--- Task brief ---
Search the lines of the records for the word "负责成员", and copy every line that has it.

[Opening Materials provided section]

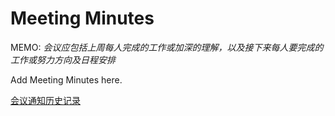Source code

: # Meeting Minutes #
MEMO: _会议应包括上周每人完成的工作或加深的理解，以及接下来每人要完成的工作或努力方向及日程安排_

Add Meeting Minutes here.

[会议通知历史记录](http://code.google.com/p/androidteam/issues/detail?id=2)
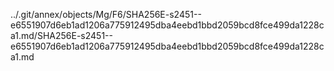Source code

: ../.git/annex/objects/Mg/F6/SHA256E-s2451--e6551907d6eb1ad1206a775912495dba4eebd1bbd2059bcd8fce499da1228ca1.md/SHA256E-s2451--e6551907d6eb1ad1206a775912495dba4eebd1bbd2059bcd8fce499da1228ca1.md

[Closing Materials provided section]
[Opening Materials provided section]

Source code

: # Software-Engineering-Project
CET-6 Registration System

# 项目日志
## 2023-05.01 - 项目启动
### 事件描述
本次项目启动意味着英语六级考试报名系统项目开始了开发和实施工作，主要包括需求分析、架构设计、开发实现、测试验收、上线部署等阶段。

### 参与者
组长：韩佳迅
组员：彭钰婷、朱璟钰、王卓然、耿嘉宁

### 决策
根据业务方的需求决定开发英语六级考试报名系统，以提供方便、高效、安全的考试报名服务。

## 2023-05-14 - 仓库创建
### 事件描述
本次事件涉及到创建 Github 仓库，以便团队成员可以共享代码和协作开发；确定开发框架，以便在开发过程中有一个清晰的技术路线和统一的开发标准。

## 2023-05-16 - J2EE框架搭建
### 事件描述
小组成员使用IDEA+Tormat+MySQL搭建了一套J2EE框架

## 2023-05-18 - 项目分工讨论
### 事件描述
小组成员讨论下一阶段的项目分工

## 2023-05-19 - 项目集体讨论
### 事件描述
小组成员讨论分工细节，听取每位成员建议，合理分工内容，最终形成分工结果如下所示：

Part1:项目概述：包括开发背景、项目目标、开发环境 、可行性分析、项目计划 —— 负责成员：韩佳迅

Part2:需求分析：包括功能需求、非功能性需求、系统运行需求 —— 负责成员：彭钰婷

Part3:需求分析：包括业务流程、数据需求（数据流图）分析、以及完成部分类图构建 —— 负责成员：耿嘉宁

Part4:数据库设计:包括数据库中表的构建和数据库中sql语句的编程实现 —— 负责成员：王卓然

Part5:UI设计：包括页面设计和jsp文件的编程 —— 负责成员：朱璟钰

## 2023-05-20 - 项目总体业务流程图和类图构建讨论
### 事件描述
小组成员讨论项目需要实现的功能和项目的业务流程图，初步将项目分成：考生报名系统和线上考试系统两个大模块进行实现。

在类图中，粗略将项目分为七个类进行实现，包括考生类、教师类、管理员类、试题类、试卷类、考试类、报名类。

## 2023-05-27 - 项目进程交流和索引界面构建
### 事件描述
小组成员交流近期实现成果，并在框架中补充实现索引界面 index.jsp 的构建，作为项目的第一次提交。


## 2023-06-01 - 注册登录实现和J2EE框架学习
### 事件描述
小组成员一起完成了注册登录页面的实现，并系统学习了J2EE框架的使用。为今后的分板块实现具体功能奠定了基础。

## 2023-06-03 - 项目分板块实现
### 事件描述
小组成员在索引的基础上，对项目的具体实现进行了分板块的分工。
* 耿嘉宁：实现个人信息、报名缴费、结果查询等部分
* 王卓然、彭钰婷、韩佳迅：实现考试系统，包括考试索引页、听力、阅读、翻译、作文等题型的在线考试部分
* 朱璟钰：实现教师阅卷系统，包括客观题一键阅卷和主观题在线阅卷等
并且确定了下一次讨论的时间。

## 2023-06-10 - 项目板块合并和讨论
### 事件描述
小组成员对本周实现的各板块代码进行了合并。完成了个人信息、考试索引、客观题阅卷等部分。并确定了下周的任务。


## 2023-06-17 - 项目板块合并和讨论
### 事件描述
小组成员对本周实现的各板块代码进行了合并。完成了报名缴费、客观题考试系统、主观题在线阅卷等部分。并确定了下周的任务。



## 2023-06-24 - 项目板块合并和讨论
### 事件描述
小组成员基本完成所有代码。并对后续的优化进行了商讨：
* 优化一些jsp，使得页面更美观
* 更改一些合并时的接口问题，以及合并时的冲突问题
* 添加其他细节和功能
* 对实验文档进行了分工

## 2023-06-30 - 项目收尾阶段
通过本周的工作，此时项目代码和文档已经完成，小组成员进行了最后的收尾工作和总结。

[Closing Materials provided section]

--- Result for this task ---
Part1:项目概述：包括开发背景、项目目标、开发环境 、可行性分析、项目计划 —— 负责成员：韩佳迅
Part2:需求分析：包括功能需求、非功能性需求、系统运行需求 —— 负责成员：彭钰婷
Part3:需求分析：包括业务流程、数据需求（数据流图）分析、以及完成部分类图构建 —— 负责成员：耿嘉宁
Part4:数据库设计:包括数据库中表的构建和数据库中sql语句的编程实现 —— 负责成员：王卓然
Part5:UI设计：包括页面设计和jsp文件的编程 —— 负责成员：朱璟钰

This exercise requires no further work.